Carmen Moreno and Amparo Carbonell - brief profile

Carmen Moreno and Amparo Carbonell – Daughters of Mary Help of Christians - Martyrs


The lives of Sister Carmen Moreno and Sister Amparo Carbonell were simple, but filled with generosity and readiness to take up day by day the task of responding to God in the everyday. Carmen Moreno was born at Villamartín (Cadice) in 1885 of a well-to-do family, Amapro Carbonell, instead, was born at Alboraya (Valenza) in 1893 of a poor family. Carmen came to know the FMA in Seville, at the boarding school where she spent some time after her father's death; Amparo, in the same city of Valenza, where perhaps she went to work. Her vocation was very different from that of her older sister's who later deeply regretted it.


Carmen's life involved teaching, administration, animating the community. Her busiest years were certainly the ones at Valverde del Camino, where she spent time with a little Saint, Eusebia Palomino, the simple kitchen girl, not only gifted with simplicity but also extraordinary gifts. In 1936, Sister Amparo and Sister Carmen found themselves in the same community. Amparo was always a kind of factotum woman, Carmen was her vice directress. The Santa Dorotea house in Barcelona was the one that Don Bosco always wanted, and founded not only with financial help, but in a complete spiritual sharing with Mrs Dorotea da Chopitea, rich in societal terms, but poor in the way she lived her days in the spirit of the Gospel.


In July 1936, at the height of the civil war, they came to see that the house was in danger. The Sisters (around seventy of them), twelve novices and ten girls were still in the boarding section and were quickly sent elsewhere. Some of the Sisters who could not find safe refuge with friends or relatives went to villa Jarth, belonging to a German Protestant who was a great friend of the Sisters. It was 19 July. Two Italian ships left the port at Barcelona and some Sisters were offered a berth amidst all these anxieties and difficulties. Sister Carmen and Sister Amparo wanted to stay. They wanted to help a Sister who had recently been operated on for cancer. Then they would leave together...

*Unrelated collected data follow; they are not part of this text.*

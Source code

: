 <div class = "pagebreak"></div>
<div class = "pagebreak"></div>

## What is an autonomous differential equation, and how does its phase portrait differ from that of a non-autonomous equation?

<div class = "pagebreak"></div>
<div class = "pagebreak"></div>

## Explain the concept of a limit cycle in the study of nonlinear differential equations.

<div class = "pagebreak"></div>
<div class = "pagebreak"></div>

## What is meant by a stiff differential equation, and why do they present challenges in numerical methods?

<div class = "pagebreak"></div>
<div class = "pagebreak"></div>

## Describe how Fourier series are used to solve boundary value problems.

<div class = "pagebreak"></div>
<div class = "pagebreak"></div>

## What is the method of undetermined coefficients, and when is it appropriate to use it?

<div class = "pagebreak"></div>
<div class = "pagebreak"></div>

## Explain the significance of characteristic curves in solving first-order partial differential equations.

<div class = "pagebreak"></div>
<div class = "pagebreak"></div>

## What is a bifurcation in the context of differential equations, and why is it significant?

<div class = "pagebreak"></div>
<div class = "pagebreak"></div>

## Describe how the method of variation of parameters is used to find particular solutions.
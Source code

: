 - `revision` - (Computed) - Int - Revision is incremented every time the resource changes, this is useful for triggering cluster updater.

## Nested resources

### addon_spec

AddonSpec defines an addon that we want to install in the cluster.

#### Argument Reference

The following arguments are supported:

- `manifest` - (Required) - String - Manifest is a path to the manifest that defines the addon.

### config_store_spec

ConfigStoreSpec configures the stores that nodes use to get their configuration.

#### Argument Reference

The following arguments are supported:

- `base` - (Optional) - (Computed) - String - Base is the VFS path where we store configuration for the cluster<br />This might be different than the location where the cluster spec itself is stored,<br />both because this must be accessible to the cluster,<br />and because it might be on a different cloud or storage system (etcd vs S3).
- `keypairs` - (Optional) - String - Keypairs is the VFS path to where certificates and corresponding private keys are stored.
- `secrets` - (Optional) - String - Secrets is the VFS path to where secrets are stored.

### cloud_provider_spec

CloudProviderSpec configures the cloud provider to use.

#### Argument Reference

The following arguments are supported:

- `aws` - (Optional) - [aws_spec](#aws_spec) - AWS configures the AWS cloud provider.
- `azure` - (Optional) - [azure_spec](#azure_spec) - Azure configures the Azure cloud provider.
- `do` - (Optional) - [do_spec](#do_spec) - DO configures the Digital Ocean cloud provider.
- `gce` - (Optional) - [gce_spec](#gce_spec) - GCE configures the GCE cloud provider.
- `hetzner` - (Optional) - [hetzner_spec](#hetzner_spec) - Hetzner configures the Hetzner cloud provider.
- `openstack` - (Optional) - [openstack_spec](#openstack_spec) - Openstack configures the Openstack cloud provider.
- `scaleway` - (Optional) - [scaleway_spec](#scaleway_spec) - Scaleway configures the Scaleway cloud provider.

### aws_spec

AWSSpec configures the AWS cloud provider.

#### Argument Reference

On the night of 1 September steps of violence were heard on the pathway. Sister Carmen, Sister Amparo and Sister Carmen Xammar, the one who had just come out of hospital, (subsequently released), were arrested. At dawn on 6 September their tormentors opened the cell doors and brought their victims to the racecourse in town, beside the sea. There was gunfire and the two bodies were left there on the ground. There was one final macabre rite early that afternoon. The bodies were brought to the polyclinic at the University for medical examination. Their tormentors wanted to have a semblance of legality; they wanted a diagnosis on their documents, backed up with photos as usual.


For us these document their sacrifice. We have no idea where the bodies of Sister Carmen and Sister Amparo finished up. What we do know is that their reputation as martyrs began immediately, then spread, and remained over time until finally their Cause for Beatification was opened. They were beatified by Pope John Paul II, along with other Spanish martyrs, on 11 March 2001. They are remembered in the Liturgy on 22 September.